BCGEU Backs Vacancy Controls to Ease Rental Crisis

18/09/23
Author: 
Zak Vescera
Current controls only limit increases while the same tenant lives in an apartment. Photo by Darryl Dyck, the Canadian Press.

Sept. 14, 2023

Owners would no longer be allowed unlimited increases if a tenant leaves or is evicted.

One of British Columbia’s largest unions is urging the provincial government to bring in tougher restrictions on rent increases.

The British Columbia General Employees’ Union published a report Wednesday arguing the province should adopt vacancy control regulations that would prohibit landlords from hiking rents between tenancies.

Kari Michaels, the BCGEU’s executive vice-president, says the union commissioned the report because its more than 85,000 members — mostly provincial public servants — increasingly cannot afford to live in the communities they serve.

Michaels said rising rents in B.C. have outstripped the salary increases the BCGEU can negotiate at the table, forcing them to advocate for ways to cut costs for members.

“We have members who have had to resort to living in vehicles or couch-surfing in order to get by,” Michaels said. Others, she said, have had to find housing farther and farther from their actual workplaces, which are struggling to retain and recruit staff.

In some cases, Michaels said supportive housing workers represented by the BCGEU have had to use the same resources they usually recommend to clients.

“Not only are they trying to navigate finding affordable housing for clients, but they themselves are finding it difficult,” Michaels said.

The B.C. government has previously rejected vacancy control as a measure to control the province’s skyrocketing rental costs.

In 2018, a provincial renters’ task force rejected the idea because they believed it would have the unintended consequence of disincentivizing new housing construction.

Opponents of the policy also argued it would lead to smaller landlords either selling their properties or taking them off the market, further constricting supply.

Housing Minister Ravi Kahlon was not available for an interview. His office sent a provided statement saying the province continues to focus on building new housing and expanding taxes on empty homes.

The province already has restrictions on how far landlords can hike a rent in a given year. This year, the maximum allowable increase is 3.5 per cent.

But advocates like Rebecca Love say the real issue are the massive rent hikes that often occur between tenancies, when landlords are no longer constrained by the province’s cap.

This January, the Canada Mortgage and Housing Corp. released a report that found the median rent for occupied units in Vancouver was $1,658 a month in 2022.

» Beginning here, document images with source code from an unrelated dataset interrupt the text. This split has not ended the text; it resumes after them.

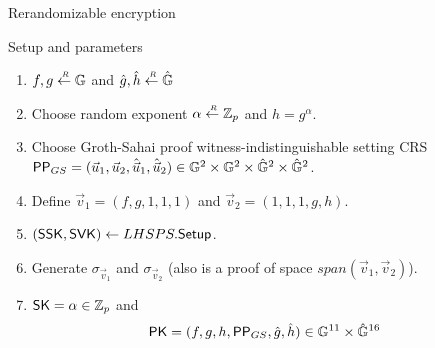 \begin{frame}{Rerandomizable encryption}
  \begin{block}{Setup and parameters}
    \begin{enumerate}
    \item $f,g \stackrel{{\scriptscriptstyle \mkern4mu R}}{\gets} \mathbb{G}$ and $\hat{g}, \hat{h} \stackrel{{\scriptscriptstyle \mkern4mu R}}{\gets} \hat{\mathbb{G}}$
    \item Choose random exponent $\alpha \stackrel{{\scriptscriptstyle \mkern4mu R}}{\gets} \mathbb{Z}_p$ and $h = g^\alpha$.
    \item Choose Groth-Sahai proof witness-indistinguishable setting CRS $\mathsf{PP}_{GS} = (\vec{u}_1, \vec{u}_2, \hat{\vec{u}}_1, \hat{\vec{u}}_2) \in \mathbb{G}^2 \times \mathbb{G}^2 \times \hat{\mathbb{G}}^2 \times \hat{\mathbb{G}}^2$.
    \item Define $\vec{v}_1 = (f, g, 1, 1, 1)$ and $\vec{v}_2 = (1, 1, 1, g, h)$.
    \item $(\mathsf{SSK}, \mathsf{SVK}) \gets LHSPS.{\mathsf{Setup}}$.
    \item Generate $\sigma_{\vec{v}_1}$ and $\sigma_{\vec{v}_2}$ (also is a proof of space $span(\vec{v}_1, \vec{v}_2)$).
    \item $\mathsf{SK} = \alpha \in \mathbb{Z}_p$ and
      \begin{align*}
        \mathsf{PK} &= (f,g,h,\mathsf{PP}_{GS}, \hat{g}, \hat{h}) \in \mathbb{G}^{11} \times \hat{\mathbb{G}}^{16}
      \end{align*}
    \end{enumerate}
  \end{block}
\end{frame}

But the average asking price for vacant units was $2,373 — a full 43 per cent higher. On average, the report found Vancouver housing units became 23.9 per cent more expensive whenever those “turnovers” occurred. It estimated that only one per cent of all housing stock in Vancouver was affordable to the lowest 20 per cent of earners.

Love, a volunteer with the Vancouver Tenants Union, says vacancy control could serve as a stopgap to hold off those increases, which she sees as incentivizing evictions.

“Rent control and vacancy control are all in response to a market out of balance,” Love said.

The union, Love said, has previously pitched vacancy control to Kahlon but says the government has not seriously considered the idea.

“So finally, we have some academic backup, which shows that it absolutely can work and it can give everyone a stopgap while we wait for housing to catch up,” Love said.

The BCGEU’s report was conducted by Daniela Aiello, an assistant professor of geography at Pennsylvania State University and a former renters’ rights activist in British Columbia.

Her report argues prior studies that have dismissed rent control rely too much on modelling and incomplete data. She further argues that there is not an economic consensus about the economic fallout of rent control, including claims it will lead to stagnating housing construction. The report was commissioned by the BCGEU and has not been reviewed by other academics.

Michaels say such a policy would not need to be universally applied.

Manitoba, for example, has vacancy control policies that only apply to buildings with four or more units in them.

That province also exempts buildings built after March 2005 from rent controls for 20 years, after which they are folded into the existing policy.

Michaels suggested a B.C. policy could be similarly tailored to focus vacancy control measures on large landlords rather than individuals renting out basement suites and spare rooms.

She said she hoped publishing the research paper would provide a base of evidence that might convince government officials to reconsider their stance on the policy.

“They’ve mentioned time and time again their commitment to tackle this, and we think that by presenting research and information that demonstrates the proven track record of vacancy control is just what will help move them to adopt this as a policy,” Michaels said.

She and Love said they do not believe vacancy control alone will solve the province’s housing crisis.

“It would be a tourniquet, but as soon as the tourniquet comes off the bleeding would start again,” Love said.

She said the province needs more housing supply, especially housing built by non-profits or government agencies at a below-market rate. Love said the province should also look to restrict the use of short-term rental services like Airbnb in a bid to bring those units back into the overall rental housing stock.

Love said an eventual consequence of the housing crisis is that cities will no longer be able to accommodate workers.

“If there’s nowhere for people to live, if people keep leaving, you don’t have workers. And workers are the ones who keep society moving,” Love said.